* _REQUIREMENT_: The lines to copy from the data below are those that hold the string "specific".

DATA Start Marker

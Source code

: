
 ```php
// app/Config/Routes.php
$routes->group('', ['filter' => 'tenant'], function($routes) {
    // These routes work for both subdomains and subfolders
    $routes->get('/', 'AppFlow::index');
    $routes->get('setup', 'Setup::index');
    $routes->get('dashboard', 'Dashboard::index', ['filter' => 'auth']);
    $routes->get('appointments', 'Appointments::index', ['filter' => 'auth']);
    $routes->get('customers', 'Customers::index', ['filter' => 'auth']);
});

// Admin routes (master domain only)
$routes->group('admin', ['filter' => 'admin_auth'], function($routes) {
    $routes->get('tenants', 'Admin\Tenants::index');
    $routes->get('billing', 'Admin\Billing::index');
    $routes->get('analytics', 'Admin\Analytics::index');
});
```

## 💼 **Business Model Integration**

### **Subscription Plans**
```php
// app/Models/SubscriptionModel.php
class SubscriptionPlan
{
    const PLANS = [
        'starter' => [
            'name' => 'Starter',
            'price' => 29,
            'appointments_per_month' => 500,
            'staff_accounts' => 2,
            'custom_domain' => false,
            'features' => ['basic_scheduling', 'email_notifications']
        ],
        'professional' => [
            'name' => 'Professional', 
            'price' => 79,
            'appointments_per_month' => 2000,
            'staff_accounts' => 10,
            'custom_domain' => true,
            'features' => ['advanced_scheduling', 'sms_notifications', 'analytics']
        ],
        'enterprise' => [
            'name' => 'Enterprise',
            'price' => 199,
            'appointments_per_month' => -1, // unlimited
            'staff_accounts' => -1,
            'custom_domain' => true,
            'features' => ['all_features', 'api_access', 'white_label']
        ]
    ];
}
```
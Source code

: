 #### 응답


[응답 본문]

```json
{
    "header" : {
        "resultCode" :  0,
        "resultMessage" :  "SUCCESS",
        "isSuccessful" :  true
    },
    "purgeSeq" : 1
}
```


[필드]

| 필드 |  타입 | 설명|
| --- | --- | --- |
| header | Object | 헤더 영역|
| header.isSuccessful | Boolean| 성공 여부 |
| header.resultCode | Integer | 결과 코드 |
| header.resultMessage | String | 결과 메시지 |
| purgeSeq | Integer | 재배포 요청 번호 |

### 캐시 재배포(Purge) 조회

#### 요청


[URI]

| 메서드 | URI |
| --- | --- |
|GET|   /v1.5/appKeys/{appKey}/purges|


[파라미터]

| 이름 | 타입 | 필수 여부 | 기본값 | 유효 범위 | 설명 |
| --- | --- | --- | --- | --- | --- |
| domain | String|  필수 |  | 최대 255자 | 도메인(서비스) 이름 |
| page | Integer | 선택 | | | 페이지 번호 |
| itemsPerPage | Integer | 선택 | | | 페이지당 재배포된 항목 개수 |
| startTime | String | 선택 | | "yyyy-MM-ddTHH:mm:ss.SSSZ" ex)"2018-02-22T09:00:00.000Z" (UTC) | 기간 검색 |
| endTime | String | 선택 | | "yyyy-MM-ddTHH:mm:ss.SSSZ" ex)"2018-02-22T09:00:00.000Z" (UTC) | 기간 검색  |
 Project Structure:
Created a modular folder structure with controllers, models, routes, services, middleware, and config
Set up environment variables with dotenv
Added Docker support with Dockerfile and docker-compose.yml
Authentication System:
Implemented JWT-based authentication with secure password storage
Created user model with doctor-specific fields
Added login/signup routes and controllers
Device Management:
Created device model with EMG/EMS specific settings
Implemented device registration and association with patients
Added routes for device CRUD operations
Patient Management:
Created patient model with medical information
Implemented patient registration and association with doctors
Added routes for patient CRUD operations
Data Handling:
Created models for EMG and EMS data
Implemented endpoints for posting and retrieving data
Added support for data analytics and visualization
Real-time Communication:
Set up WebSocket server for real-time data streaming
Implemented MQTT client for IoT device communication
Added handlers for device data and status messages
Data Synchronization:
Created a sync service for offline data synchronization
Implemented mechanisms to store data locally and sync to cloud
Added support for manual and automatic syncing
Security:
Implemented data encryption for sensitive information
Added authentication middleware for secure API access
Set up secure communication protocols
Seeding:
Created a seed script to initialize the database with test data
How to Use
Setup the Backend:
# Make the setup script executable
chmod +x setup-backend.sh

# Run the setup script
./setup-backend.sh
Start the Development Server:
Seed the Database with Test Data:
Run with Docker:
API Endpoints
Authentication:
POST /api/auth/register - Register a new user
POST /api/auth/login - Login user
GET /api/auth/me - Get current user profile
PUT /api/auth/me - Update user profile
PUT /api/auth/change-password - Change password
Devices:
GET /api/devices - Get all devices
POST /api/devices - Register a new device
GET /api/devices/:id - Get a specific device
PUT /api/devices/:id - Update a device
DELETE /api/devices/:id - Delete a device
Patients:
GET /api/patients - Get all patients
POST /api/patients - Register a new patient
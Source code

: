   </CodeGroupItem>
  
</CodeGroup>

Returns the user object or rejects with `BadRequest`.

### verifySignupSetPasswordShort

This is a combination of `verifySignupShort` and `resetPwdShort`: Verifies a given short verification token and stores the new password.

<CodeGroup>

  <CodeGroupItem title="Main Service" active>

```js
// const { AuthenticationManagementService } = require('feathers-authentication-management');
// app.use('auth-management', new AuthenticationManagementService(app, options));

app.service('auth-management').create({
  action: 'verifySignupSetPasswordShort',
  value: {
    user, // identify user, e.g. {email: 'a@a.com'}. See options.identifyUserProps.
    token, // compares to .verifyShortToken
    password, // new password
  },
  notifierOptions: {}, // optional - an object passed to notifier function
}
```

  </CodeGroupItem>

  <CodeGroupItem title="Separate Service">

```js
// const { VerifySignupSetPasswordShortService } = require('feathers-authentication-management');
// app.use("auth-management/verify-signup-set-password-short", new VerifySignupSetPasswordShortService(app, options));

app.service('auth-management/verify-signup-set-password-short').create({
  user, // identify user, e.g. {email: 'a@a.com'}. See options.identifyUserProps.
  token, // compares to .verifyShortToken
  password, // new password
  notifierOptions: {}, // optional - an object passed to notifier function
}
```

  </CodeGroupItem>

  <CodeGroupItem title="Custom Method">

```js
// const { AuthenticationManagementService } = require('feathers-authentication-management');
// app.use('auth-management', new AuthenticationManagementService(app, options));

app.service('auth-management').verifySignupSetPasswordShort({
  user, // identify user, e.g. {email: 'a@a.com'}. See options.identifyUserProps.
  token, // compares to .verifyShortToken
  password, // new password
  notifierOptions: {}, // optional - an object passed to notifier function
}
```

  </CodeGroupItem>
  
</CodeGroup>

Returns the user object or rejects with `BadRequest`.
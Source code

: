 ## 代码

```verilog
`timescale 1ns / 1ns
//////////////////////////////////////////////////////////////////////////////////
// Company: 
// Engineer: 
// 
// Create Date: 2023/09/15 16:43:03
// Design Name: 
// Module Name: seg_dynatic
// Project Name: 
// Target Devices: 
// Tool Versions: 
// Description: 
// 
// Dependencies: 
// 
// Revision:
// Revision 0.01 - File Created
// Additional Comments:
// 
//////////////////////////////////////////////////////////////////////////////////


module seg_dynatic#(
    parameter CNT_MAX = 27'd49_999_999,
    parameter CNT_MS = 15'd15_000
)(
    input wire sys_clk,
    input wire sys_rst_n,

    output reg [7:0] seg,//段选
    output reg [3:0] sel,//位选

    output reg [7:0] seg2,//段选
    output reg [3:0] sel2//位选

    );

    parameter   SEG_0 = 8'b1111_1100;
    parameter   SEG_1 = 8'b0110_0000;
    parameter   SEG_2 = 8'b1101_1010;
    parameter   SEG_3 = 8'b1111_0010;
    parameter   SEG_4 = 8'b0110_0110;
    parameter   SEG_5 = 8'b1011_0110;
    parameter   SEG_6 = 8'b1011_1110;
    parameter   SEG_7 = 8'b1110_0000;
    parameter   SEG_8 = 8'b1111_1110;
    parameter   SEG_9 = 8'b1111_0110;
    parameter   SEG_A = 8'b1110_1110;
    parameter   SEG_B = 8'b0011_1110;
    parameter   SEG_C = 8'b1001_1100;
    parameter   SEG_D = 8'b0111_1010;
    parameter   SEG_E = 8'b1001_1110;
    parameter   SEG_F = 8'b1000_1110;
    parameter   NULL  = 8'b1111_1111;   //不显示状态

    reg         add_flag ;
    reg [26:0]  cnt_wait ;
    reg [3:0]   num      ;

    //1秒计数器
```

DATA End Marker

* _SOLUTION_:
Created user model with doctor-specific fields
Created device model with EMG/EMS specific settings
GET /api/devices/:id - Get a specific device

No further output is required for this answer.